How Do You Get Bed Bugs?
Bed bugs do not cling to people but they are notorious hitch hikers and can hide in our belongings (i.e. suitcase, purse, laptop bags). From there they can be introduced into a home, hotel, office, hospital, or any other building as well as modes of transportation. Sanitation is not a factor in whether or not you get bed bugs.
How Do Bed Bugs Spread?
Once established, bed bugs tend to stay put but can spread due to any of the following;
- Being disturbed (i.e. disassembling furniture or incorrect pesticide application)
- A food shortage (i.e. no host) may cause them to migrate to neighbouring rooms
- A shortage of harbourage spaces may cause them to migrate to neighbouring rooms
- Infested furniture moved down a hall, or passed on to others
- Vacuum cleaners used for multiple rooms
- Commercial laundry machines
Quick Facts & Tips
- Bed bugs are nocturnal, feeding every few nights if a host is available.

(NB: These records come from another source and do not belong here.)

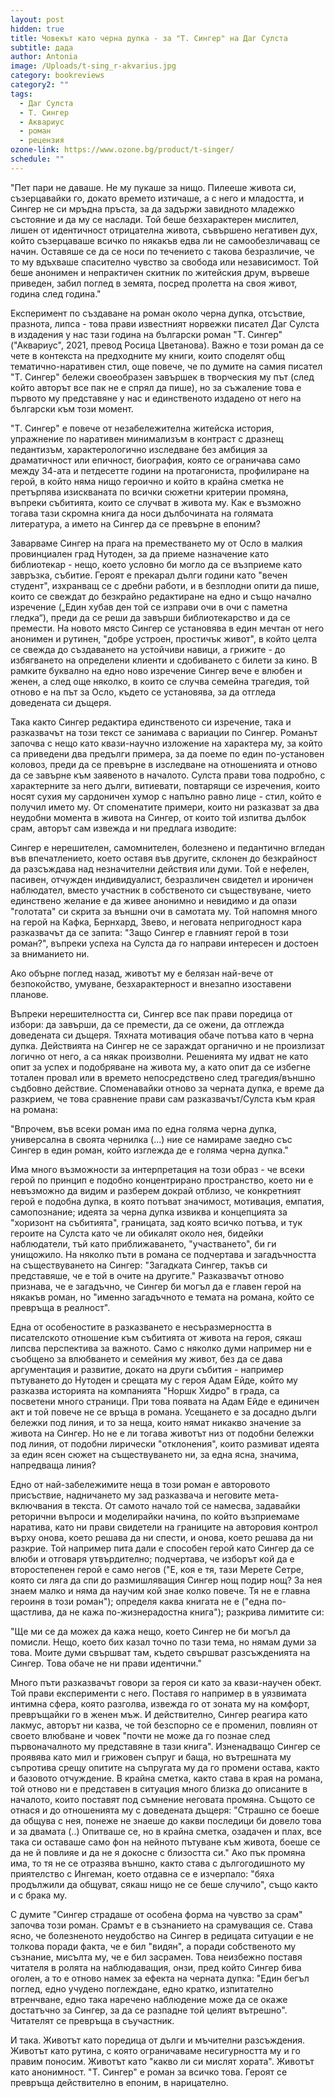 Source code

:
 ```yaml
---
layout: post
hidden: true
title: Човекът като черна дупка - за "Т. Сингер" на Даг Сулста
subtitle: дада
author: Antonia
image: /Uploads/t-sing_r-akvarius.jpg
category: bookreviews
category2: ""
tags:
  - Даг Сулста
  - Т. Сингер
  - Аквариус
  - роман
  - рецензия
ozone-link: https://www.ozone.bg/product/t-singer/
schedule: ""
---
```

"Пет пари не даваше. Не му пукаше за нищо. Пилееше живота си, съзерцавайки го, докато времето изтичаше, а с него и младостта, и Сингер не си мръдна пръста, за да задържи завидното младежко състояние и да му се наслади. Той беше безхарактерен мислител, лишен от идентичност отрицателна живота, съвършено негативен дух, който съзерцаваше всичко по някакъв едва ли не самообезличаващ се начин. Оставяше се да се носи по течението с такова безразличие, че то му вдъхваше спасително чувство за свобода или независимост. Той беше анонимен и непрактичен скитник по житейския друм, вървеше приведен, забил поглед в земята, посред пролетта на своя живот, година след година."

Експеримент по създаване на роман около черна дупка, отсъствие, празнота, липса - това прави известният норвежки писател Даг Сулста в издадения у нас тази година на български роман "Т. Сингер" ("Аквариус", 2021, превод Росица Цветанова). Важно е този роман да се чете в контекста на предходните му книги, които споделят общ тематично-наративен стил, още повече, че по думите на самия писател "Т. Сингер" бележи своеобразен завършек в творческия му път (след който авторът все пак не е спрял да пише), но за съжаление това е първото му представяне у нас и единственото издадено от него на български към този момент.

"Т. Сингер" е повече от незабележителна житейска история, упражнение по наративен минимализъм в контраст с дразнещ педантизъм, характерологично изследване без амбиция за драматичност или епичност, биография, която се ограничава само между 34-ата и петдесетте години на протагониста, 
профилиране на герой, в който няма нищо героично и който в крайна сметка не претърпява изискваната по всички сюжетни критерии промяна, въпреки събитията, които се случват в живота му. Как е възможно тогава тази скромна книга да носи дълбочината на голямата литература, а името на Сингер да се превърне в епоним? 

Заварваме Сингер на прага на преместването му от Осло в малкия провинциален град Нутоден, за да приеме назначение като библиотекар - нещо, което условно би могло да се възприеме като завръзка, събитие. Героят е прекарал дълги години като "вечен студент", изхранващ се с дребни работи, и в безплодни опити да пише, които се свеждат до безкрайно редактиране на едно и също начално изречение („Един хубав ден той се изправи очи в очи с паметна гледка“), преди да се реши да завърши библиотекарство и да се премести. На новото място Сингер се установява в един мечтан от него анонимен и рутинен, "добре устроен, простичък живот", в който целта се свежда до създаването на устойчиви навици, а грижите - до избягването на определени клиенти и сдобиването с билети за кино. В рамките буквално на едно ново изречение Сингер вече е влюбен и женен, а след още няколко, в които се случва семейна трагедия, той отново е на път за Осло, където се установява, за да отгледа доведената си дъщеря.

Така както Сингер редактира единственото си изречение, така и разказвачът на този текст се занимава с вариации по Сингер. Романът започва с нещо като квази-научно изложение на характера му, за който са приведени два предълги примера, за да поеме по един по-установен коловоз, преди да се превърне в изследване на отношенията и отново да се завърне към заявеното в началото. Сулста прави това подробно, с характерните за него дълги, витиевати, повтарящи се изречения, които носят сухия му сардоничен хумор с напълно равно лице - стил, който е получил името му. От споменатите примери, които ни разказват за два неудобни момента в живота на Сингер, от които той изпитва дълбок срам, авторът сам извежда и ни предлага изводите: 

Сингер е нерешителен, самомнителен, болезнено и педантично вгледан във впечатлението, което оставя във другите, склонен до безкрайност да разсъждава над незначителни действия или думи. Той е нефелен, пасивен, отчужден индивидуалист, безразличен свидетел и ироничен наблюдател, вместо участник в собственото си съществуване, чието единствено желание е да живее анонимно и невидимо и да опази "голотата" си скрита за външни очи в самотата му. Той напомня много на герой на Кафка, Бернхард, Звево, и неговата непригодност кара разказвачът да се запита: "Защо Сингер е главният герой в този роман?", въпреки успеха на Сулста да го направи интересен и достоен за вниманието ни. 

Ако обърне поглед назад, животът му е белязан най-вече от безпокойство, умуване, безхарактерност и внезапно изоставени планове.

Въпреки нерешителността си, Сингер все пак прави поредица от избори: да завърши, да се премести, да се ожени, да отглежда доведената си дъщеря. Тяхната мотивация обаче потъва като в черна дупка. Действията на Сингер не се зараждат органично и не произлизат логично от него, а са някак произволни. Решенията му идват не като опит за успех и подобряване на живота му, а като опит да се избегне тотален провал или в времето непосредствено след трагедия/външно съдбовно действие. Споменавайки отново за черната дупка, е време да разкрием, че това сравнение прави сам разказвачът/Сулста към края на романа: 

"Впрочем, във всеки роман има по една голяма черна дупка, универсална в своята чернилка (...) ние се намираме заедно със Сингер в един роман, който изглежда де е голяма черна дупка."

Има много възможности за интерпретация на този образ - че всеки герой по принцип е подобно концентрирано пространство, което ни е невъзможно да видим и разберем докрай отблизо, че конкретният герой е подобна дупка, в която потъват значимост, мотивация, емпатия, самопознание; идеята за черна дупка извиква и концепцията за "хоризонт на събитията", границата, зад която всичко потъва, и тук героите на Сулста като че ли обикалят около нея, бидейки наблюдатели, тъй като приближаването, "участването", би ги унищожило. На няколко пъти в романа се подчертава и загадъчността на съществуването на Сингер: "Загадката Сингер, такъв си представяше, че е той в очите на другите." Разказвачът отново признава, че е загадъчно, че Сингер би могъл да е главен герой на някакъв роман, но "именно загадъчното е темата на романа, който се превръща в реалност".

Една от особеностите в разказването е несъразмерността в писателското отношение към събитията от живота на героя, сякаш липсва перспектива за важното. Само с няколко думи например ни е съобщено за влюбването и семейния му живот, без да се дава аргументация и развитие, докато на други събития - например пътуването до Нутоден и срещата му с героя Адам Ейде, който му разказва историята на компанията "Норшк Хидро" в града, са посветени много страници. При това появата на Адам Ейде е единичен акт и той повече не се връща в романа. Усещането е за досадно дълги бележки под линия, и то за неща, които нямат никакво значение за живота на Сингер. Но не е ли тогава животът низ от подобни бележки под линия, от подобни лирически "отклонения", които размиват идеята за един ясен сюжет на съществуването ни, за една ясна, значима, напредваща линия? 

Едно от най-забележимите неща в този роман е авторовото присъствие, надничането му зад разказвача и неговите мета-включвания в текста. От самото начало той се намесва, задавайки реторични въпроси и моделирайки начина, по който възприемаме наратива, като ни прави свидетели на границите на авторовия контрол върху онова, което решава да ни спести, и онова, което решава да ни разкрие. Той например пита дали е способен герой като Сингер да се влюби и отговаря утвърдително; подчертава, че изборът кой да е второстепенен герой е само негов ("Е, коя е тя, тази Мерете Сетре, която си ляга да спи до размишляващия Сингер нощ подир нощ? За нея знаем малко и няма да научим кой знае колко повече. Тя не е главна героиня в този роман"); определя каква книгата не е ("една по-щастлива, да не кажа по-жизнерадостна книга"); разкрива лимитите си:

"Ще ми се да можех да кажа нещо, което Сингер не би могъл да помисли. Нещо, което бих казал точно
по тази тема, но нямам думи за това. Моите думи свършват там, където свършват разсъжденията на
Сингер. Това обаче не ни прави идентични."

Много пъти разказвачът говори за героя си като за квази-научен обект. Той прави експерименти с него. Поставя го например в в уязвимата интимна сфера, която разголва, извежда го от зоната му на комфорт, превръщайки го в женен мъж. И действително, Сингер реагира като лакмус, авторът ни казва, че той безспорно се е променил, повлиян от своето влюбване и човек "почти не може да го познае след първоначалното му представяне в тази книга". Изненадващо Сингер се проявява като мил и грижовен съпруг и баща, но вътрешната му съпротива срещу опитите на съпругата му да го промени остава, както и базовото отчуждение. В крайна сметка, както става в края на романа, той отново ни е представен в ситуация много близка до описаните в началото, които поставят под съмнение неговата промяна. Същото се отнася и до отношенията му с доведената дъщеря: "Страшно се боеше да общува с нея, понеже не знаеше до какви последици би довело това и за двамата (..) Опитваше се, но в крайна сметка, озадачен и плах, все така си оставаше само фон на нейното пътуване към живота, боеше се да не й повлияе и да не я докосне с близостта си." Ако пък промяна има, то тя не се отразява външно, както става с дългогодишното му приятелство с Ингеман, което отдавна се е изчерпало: "бяха продължили да общуват, сякаш нищо не се беше случило", също както и с брака му.

С думите "Сингер страдаше от особена форма на чувство за срам" започва този роман. Срамът е в съзнанието на срамуващия се. Става ясно, че болезненото неудобство на Сингер в редицата ситуации е не толкова поради факта, че е бил "видян", а поради собственото му съзнание, мисълта му, че е бил засрамен. Това неизбежно поставя читателя в ролята на наблюдаващия, онзи, пред който Сингер бива оголен, а то е отново намек за ефекта на черната дупка: "Един бегъл поглед, едно учудено поглеждане, едно кратко, изпитателно втренчване, едно така наречено наблюдение може да се окаже достатъчно за Сингер, за да се разпадне той целият вътрешно". Читателят се превръща в съучастник.

И така. Животът като поредица от дълги и мъчителни разсъждения. Животът като рутина, с която ограничаваме несигурността му и го правим поносим. Животът като "какво ли си мислят хората". Животът като анонимност. "Т. Сингер" е роман за всичко това. Героят се превръща действително в епоним, в нарицателно.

- Usually reside within 3-6 feet of their hosts.
- Adult bed bugs can crawl about 4 feet per minute while nymphs can travel about a foot per minute.
- A complete feeding usually take between 3 and 10 minutes.
- Bed bugs can live for extended periods without a blood meal, averaging a life span of 3-18 months depending on feed frequency and living conditions.
- A life cycle, hatching from the egg to egg laying, is approximately 3-6 weeks.
- A single female bed bug can lay 100-500 eggs during her lifetime. This means over a period of 6 months an untreated infestation can result in over 30,000 bed bugs.